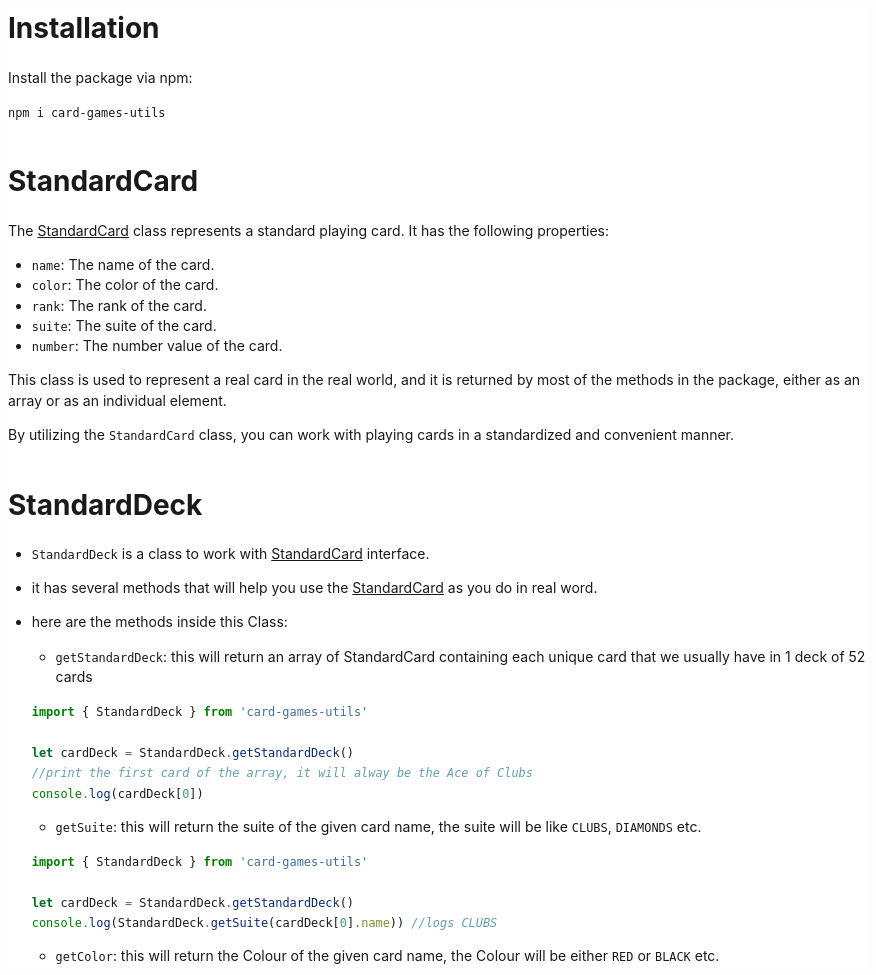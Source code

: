 # Installation

Install the package via npm:

```bash
npm i card-games-utils
```

# StandardCard

The [StandardCard](src/interfaces/StandardCard.ts) class represents a standard playing card. It has the following properties:

- `name`: The name of the card.
- `color`: The color of the card.
- `rank`: The rank of the card.
- `suite`: The suite of the card.
- `number`: The number value of the card.

This class is used to represent a real card in the real world, and it is returned by most of the methods in the package, either as an array or as an individual element.

By utilizing the `StandardCard` class, you can work with playing cards in a standardized and convenient manner.

# StandardDeck

- `StandardDeck` is a class to work with [StandardCard](src/interfaces/StandardCard.ts) interface.
- it has several methods that will help you use the [StandardCard](src/interfaces/StandardCard.ts) as you do in real word.
- here are the methods inside this Class:

  - `getStandardDeck`: this will return an array of StandardCard containing each unique card that we usually have in 1 deck of 52 cards

  ```javascript
  import { StandardDeck } from 'card-games-utils'

  let cardDeck = StandardDeck.getStandardDeck()
  //print the first card of the array, it will alway be the Ace of Clubs
  console.log(cardDeck[0])
  ```

  - `getSuite`: this will return the suite of the given card name, the suite will be like `CLUBS`, `DIAMONDS` etc.

  ```javascript
  import { StandardDeck } from 'card-games-utils'

  let cardDeck = StandardDeck.getStandardDeck()
  console.log(StandardDeck.getSuite(cardDeck[0].name)) //logs CLUBS
  ```

  - `getColor`: this will return the Colour of the given card name, the Colour will be either `RED` or `BLACK` etc.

****************

◆ TASK STATEMENT
With all pictures left out, please transcribe exactly the lines from the start of the material through the line with "rank of the card.".

◆ EXERCISE OUTPUT
Source code

: # Installation

Install the package via npm:

```bash
npm i card-games-utils
```

# StandardCard

The [StandardCard](src/interfaces/StandardCard.ts) class represents a standard playing card. It has the following properties:

- `name`: The name of the card.
- `color`: The color of the card.
- `rank`: The rank of the card.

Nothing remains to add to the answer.